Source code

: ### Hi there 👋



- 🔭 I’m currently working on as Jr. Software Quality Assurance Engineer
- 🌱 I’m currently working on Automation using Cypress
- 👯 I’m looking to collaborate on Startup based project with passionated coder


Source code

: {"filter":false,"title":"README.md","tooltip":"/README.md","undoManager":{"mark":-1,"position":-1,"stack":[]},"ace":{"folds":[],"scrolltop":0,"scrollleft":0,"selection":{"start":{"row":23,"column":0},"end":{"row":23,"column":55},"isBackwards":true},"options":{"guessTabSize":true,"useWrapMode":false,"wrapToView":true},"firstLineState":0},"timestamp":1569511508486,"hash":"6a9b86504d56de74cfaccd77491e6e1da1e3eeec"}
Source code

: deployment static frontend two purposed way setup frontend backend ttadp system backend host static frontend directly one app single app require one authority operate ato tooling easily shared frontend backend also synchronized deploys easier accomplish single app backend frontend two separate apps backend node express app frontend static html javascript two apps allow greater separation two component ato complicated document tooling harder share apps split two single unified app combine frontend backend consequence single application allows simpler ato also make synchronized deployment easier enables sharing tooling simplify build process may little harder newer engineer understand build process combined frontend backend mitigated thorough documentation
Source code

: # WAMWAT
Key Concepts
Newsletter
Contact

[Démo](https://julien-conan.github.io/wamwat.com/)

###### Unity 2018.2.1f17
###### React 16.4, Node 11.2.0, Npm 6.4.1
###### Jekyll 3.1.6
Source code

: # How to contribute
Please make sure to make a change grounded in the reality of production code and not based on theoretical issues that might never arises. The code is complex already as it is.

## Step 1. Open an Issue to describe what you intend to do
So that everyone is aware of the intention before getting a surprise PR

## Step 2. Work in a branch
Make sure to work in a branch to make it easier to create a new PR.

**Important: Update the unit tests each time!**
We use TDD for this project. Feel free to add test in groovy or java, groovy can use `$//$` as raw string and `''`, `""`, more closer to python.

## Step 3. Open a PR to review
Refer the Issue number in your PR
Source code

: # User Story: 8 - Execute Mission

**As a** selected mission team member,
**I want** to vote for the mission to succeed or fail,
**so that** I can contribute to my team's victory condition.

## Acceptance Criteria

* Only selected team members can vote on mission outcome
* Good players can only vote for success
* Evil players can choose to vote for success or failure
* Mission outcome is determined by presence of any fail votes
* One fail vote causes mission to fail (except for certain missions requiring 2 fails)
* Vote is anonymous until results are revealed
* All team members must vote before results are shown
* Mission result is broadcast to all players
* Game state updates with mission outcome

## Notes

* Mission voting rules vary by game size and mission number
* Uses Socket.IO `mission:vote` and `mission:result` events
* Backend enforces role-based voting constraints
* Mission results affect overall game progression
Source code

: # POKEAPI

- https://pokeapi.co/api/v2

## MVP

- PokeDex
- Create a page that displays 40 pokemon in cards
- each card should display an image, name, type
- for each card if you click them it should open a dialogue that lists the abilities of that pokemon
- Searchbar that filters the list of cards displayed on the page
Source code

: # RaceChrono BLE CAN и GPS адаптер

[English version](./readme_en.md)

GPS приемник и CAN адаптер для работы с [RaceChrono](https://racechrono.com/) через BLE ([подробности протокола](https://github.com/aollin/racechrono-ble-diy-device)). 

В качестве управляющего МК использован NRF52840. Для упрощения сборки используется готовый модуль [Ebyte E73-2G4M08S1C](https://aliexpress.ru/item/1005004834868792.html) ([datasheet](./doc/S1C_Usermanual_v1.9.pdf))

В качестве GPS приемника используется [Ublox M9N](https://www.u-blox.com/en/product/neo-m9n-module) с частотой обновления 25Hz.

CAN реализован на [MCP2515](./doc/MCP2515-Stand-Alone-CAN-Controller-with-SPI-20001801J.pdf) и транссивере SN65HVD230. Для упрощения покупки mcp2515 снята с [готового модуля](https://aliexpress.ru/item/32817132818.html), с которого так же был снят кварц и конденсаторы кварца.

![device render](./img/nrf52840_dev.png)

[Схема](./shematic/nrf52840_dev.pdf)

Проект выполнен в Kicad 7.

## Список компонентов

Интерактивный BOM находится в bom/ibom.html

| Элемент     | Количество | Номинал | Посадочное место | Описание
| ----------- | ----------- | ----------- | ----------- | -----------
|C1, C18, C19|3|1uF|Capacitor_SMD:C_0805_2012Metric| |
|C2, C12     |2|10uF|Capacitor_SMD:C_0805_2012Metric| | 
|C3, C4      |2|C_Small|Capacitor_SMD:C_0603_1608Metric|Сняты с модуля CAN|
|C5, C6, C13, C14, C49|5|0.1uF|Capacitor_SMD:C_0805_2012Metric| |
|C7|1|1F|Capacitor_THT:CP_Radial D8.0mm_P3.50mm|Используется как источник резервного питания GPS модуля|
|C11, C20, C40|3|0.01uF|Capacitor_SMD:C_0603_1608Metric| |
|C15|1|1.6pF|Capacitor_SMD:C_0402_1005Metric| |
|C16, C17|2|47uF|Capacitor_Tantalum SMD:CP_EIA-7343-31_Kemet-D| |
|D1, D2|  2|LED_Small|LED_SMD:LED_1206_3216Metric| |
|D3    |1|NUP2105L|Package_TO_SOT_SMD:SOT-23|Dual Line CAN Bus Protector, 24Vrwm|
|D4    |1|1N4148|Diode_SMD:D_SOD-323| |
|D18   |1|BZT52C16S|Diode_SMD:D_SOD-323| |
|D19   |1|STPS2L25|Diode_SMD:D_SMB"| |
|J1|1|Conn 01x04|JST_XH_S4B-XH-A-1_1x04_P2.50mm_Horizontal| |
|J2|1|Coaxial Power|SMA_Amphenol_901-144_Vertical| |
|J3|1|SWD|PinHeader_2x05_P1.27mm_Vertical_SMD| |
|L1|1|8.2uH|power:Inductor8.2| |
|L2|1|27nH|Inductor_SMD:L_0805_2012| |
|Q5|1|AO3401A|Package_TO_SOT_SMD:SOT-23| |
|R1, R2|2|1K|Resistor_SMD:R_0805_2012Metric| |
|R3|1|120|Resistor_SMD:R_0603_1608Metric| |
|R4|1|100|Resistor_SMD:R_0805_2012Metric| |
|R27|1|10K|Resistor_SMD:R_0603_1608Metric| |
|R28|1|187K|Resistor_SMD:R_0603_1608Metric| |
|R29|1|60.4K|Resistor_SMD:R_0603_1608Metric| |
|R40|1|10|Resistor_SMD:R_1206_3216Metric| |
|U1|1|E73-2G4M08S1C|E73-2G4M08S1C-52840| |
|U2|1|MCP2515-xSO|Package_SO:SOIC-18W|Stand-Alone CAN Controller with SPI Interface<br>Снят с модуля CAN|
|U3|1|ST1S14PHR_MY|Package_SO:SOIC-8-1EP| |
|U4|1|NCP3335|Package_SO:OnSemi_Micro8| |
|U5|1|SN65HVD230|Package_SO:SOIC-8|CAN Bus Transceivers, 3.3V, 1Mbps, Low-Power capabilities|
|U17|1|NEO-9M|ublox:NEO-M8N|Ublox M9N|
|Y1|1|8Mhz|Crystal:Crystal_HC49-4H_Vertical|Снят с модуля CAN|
※
**Aim of the exercise**
Copy each line above containing the string "device".

**Task solution**
GPS приемник и CAN адаптер для работы с [RaceChrono](https://racechrono.com/) через BLE ([подробности протокола](https://github.com/aollin/racechrono-ble-diy-device)). 
![device render](./img/nrf52840_dev.png)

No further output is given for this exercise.